An East German production, Kuhn’s opus is subtle, unpretentious and lovely-looking.  Harfouche is extraordinary: talk about power, incisiveness and personality!

(In German with English subtitles)

Hang It All! “The Hanging Tree”

The Hanging Tree

The Hanging Tree (Photo credit: Wikipedia)

I hope the novel The Hanging Tree, by Dorothy M. Johnson, is better than the Delmer Daves movie adapted from it, for the flick, a Western, is frequently quite dumb.  For example, the Montana townspeople here are willing to execute their only doctor (Gary Cooper) for a killing they know absolutely nothing about (it was done, in fact, in self-defense).

Yes, it is entertaining—it is gripping that Cooper gets rough with a sexual harasser (Karl Malden) who becomes a sexual assaulter (let this be a warning to YOU, Al Franken)—and Nile, Washington, where the film was shot, must be a gorgeous place.  But it’s a wonder The Hanging Tree, available on TV, DVD and Blu-Ray, is still hanging around.

 

American Lafayettes In The Movie, “Lafayette Escadrille”

Lafayette Escadrille Memorial Arch, 1928

Lafayette Escadrille Memorial Arch, 1928 (Photo credit: Wikipedia)

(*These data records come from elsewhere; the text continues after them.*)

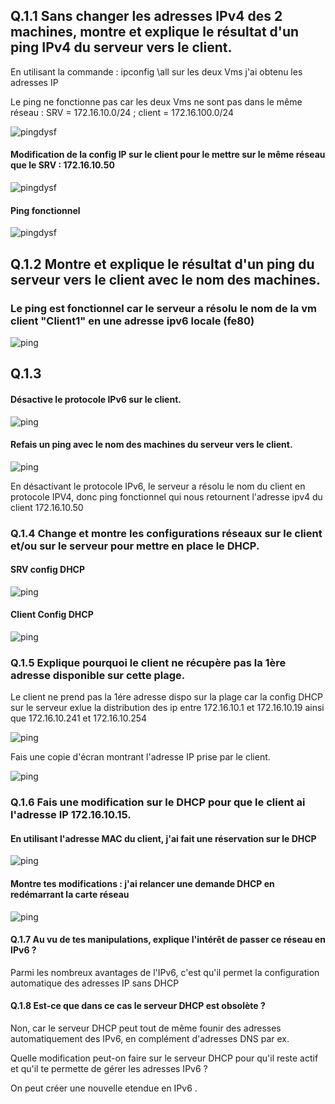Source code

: ## Q.1.1 Sans changer les adresses IPv4 des 2 machines, montre et explique le résultat d'un ping IPv4 du serveur vers le client.

En utilisant la commande : ipconfig \all sur les deux Vms j'ai obtenu les adresses IP  

Le ping ne fonctionne pas car les deux Vms ne sont pas dans le même réseau : SRV = 172.16.10.0/24 ; client = 172.16.100.0/24  

![pingdysf](Images/ping_srv.png)

#### Modification de la config IP sur le client pour le mettre sur le même réseau que le SRV : 172.16.10.50

![pingdysf](Images/changement_ip_client_ex1_q1.png)

#### Ping fonctionnel

![pingdysf](Images/ping_srv_ok.png)

## Q.1.2 Montre et explique le résultat d'un ping du serveur vers le client avec le nom des machines.

### Le ping est fonctionnel car le serveur a résolu le nom de la vm client "Client1" en une adresse ipv6 locale (fe80)

![ping](Images/ex1_q1.2.png)

## Q.1.3 
#### Désactive le protocole IPv6 sur le client.

![ping](Images/ex1_q1.3_desacipv6.png)

#### Refais un ping avec le nom des machines du serveur vers le client.

![ping](Images/ex1_q1.3_ping.png)

En désactivant le protocole IPv6, le serveur a résolu le nom du client en protocole IPV4, donc ping fonctionnel qui nous retournent l'adresse ipv4 du client 172.16.10.50

### Q.1.4 Change et montre les configurations réseaux sur le client et/ou sur le serveur pour mettre en place le DHCP.

#### SRV config DHCP

![ping](Images/ex1_q1.4_configsrvdhcp.png)

#### Client Config DHCP

![ping](Images/ex1_q1.4_configclidhcp.png)


### Q.1.5 Explique pourquoi le client ne récupère pas la 1ère adresse disponible sur cette plage.

Le client ne prend pas la 1ére adresse dispo sur la plage car la config DHCP sur le serveur exlue la distribution des ip entre 172.16.10.1 et 172.16.10.19 ainsi que 172.16.10.241 et 172.16.10.254  

![ping](Images/ex1_q1.5_exlusionip.png)

Fais une copie d'écran montrant l'adresse IP prise par le client.

![ping](Images/ex1_q1.5_ipdhcpclient.png)

### Q.1.6 Fais une modification sur le DHCP pour que le client ai l'adresse IP 172.16.10.15.

#### En utilisant l'adresse MAC du client, j'ai fait une réservation sur le DHCP  

![ping](Images/ex1_q1.6_reservdhcpclient.png)

#### Montre tes modifications : j'ai relancer une demande DHCP en redémarrant la carte réseau

![ping](Images/ex1_q1.6_cmddhcpclient.png)  

#### Q.1.7 Au vu de tes manipulations, explique l'intérêt de passer ce réseau en IPv6 ?

Parmi les nombreux avantages de l'IPv6, c'est qu'il permet la configuration automatique des adresses IP sans DHCP

#### Q.1.8 Est-ce que dans ce cas le serveur DHCP est obsolète ?

Non,  car le serveur DHCP peut tout de même founir des adresses automatiquement des IPv6, en complément d'adresses DNS par ex.

Quelle modification peut-on faire sur le serveur DHCP pour qu'il reste actif et qu'il te permette de gérer les adresses IPv6 ?

On peut créer une nouvelle etendue en IPv6 .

In the 1957 Lafayette Escadrille, a punk kid (Tab Hunter) at the time of the Great War travels to France to join (with other Americans) an elite air force corp—the Lafayette Escadrille.  The corp is training to fight before the U.S. has entered the war.  In Paris, the young rebel falls in love with a French prostitute (Etchika Choureau) but he also aggressively strikes his drill sergeant and, after being sprung from jail by his Yank buddies, runs away.  He is now a deserter until he is given a second chance.

A personal project for Hollywood’s William Wellman, this is not one of the director’s better movies.  Not only does it seem partly dishonest, it is also rather imperfectly directed and Tab Hunter’s acting is utterly by-the-numbers.  Further, for a long time it makes French men, soldiers and otherwise, look like fools.  By the time it reaches midpoint, however, it gets a bit better.  Its anodyne love story, though it receives too much screen time, assuredly has its moments; and there is some nifty stuff involving the old WWI fighter planes.  But it’s a shame for Lafayette Escadrille to have to be a half-enticing failure.